▶ [Requirement]:
Where a line of the records holds the string "contains", copy that line.

▶ [Information supplied]:
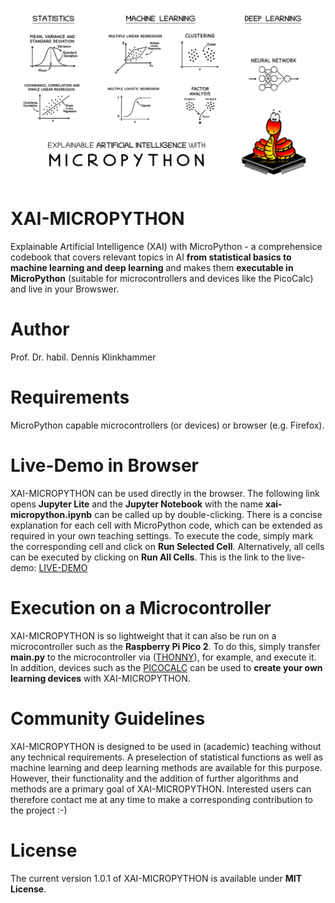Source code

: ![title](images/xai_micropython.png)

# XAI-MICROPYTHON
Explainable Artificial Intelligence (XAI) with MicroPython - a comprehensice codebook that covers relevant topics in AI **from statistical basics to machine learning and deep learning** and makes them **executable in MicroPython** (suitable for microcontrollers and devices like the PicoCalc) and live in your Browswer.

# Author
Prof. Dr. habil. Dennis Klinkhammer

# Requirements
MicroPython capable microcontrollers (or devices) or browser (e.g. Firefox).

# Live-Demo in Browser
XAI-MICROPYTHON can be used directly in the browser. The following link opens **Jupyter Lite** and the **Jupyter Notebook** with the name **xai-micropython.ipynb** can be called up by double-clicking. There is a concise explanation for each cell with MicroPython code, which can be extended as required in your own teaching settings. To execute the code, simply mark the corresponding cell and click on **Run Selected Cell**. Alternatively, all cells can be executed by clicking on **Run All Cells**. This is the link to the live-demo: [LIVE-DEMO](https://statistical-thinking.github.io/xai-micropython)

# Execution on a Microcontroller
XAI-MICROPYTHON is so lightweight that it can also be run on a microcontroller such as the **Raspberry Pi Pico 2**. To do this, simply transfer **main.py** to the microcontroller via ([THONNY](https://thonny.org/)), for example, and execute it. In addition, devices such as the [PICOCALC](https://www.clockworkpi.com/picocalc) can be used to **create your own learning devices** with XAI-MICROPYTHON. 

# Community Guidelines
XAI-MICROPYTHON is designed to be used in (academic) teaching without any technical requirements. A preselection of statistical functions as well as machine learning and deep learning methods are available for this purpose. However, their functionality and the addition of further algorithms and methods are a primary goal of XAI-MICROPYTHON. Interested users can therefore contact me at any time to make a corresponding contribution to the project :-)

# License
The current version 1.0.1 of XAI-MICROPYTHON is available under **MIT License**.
* * *
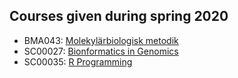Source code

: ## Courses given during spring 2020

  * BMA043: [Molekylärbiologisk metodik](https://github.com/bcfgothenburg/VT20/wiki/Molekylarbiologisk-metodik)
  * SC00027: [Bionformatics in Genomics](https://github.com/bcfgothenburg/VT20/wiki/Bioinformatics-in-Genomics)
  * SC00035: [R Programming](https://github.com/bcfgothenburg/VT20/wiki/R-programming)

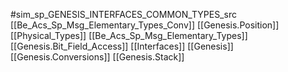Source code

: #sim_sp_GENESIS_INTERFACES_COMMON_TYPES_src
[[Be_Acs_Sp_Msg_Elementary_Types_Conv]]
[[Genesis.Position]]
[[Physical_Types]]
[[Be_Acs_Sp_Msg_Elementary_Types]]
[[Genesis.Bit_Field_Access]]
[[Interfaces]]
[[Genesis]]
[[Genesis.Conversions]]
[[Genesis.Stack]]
* * *
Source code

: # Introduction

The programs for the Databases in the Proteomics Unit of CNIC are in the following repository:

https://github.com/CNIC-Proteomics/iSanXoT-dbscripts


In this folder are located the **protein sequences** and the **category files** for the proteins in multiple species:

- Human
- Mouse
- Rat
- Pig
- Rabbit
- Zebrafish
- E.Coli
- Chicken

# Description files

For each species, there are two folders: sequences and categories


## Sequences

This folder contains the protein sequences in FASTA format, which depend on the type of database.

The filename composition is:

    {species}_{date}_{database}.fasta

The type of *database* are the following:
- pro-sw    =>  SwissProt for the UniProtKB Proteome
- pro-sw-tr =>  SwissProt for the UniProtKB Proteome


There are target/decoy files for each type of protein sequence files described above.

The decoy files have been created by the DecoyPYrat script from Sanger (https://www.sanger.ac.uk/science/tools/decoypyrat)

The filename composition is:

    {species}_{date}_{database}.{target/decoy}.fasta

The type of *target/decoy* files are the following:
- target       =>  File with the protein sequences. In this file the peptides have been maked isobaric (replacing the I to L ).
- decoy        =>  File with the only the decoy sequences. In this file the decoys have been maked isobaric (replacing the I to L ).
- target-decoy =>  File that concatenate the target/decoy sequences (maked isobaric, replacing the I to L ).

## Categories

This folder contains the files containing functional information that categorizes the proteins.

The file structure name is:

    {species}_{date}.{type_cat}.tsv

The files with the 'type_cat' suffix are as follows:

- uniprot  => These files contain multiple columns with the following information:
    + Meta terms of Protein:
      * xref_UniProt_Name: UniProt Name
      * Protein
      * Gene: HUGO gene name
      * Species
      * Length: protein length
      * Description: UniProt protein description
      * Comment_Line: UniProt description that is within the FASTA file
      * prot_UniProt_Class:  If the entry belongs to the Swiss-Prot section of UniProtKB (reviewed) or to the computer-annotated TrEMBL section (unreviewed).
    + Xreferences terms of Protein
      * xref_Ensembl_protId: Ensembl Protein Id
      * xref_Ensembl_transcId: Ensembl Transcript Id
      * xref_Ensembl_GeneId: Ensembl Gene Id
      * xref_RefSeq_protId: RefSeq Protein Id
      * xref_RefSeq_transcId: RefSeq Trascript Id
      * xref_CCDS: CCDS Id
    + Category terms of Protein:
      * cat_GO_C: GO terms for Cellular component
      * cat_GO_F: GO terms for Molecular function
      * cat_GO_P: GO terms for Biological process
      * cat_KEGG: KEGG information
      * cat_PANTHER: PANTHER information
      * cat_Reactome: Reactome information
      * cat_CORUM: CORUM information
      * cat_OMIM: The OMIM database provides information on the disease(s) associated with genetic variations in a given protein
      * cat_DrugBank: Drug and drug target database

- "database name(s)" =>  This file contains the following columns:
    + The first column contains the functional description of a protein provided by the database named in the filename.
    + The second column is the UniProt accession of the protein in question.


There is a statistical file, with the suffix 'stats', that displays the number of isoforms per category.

▶ [Response]:
This folder contains the protein sequences in FASTA format, which depend on the type of database.
This folder contains the files containing functional information that categorizes the proteins.
- "database name(s)" =>  This file contains the following columns:
    + The first column contains the functional description of a protein provided by the database named in the filename.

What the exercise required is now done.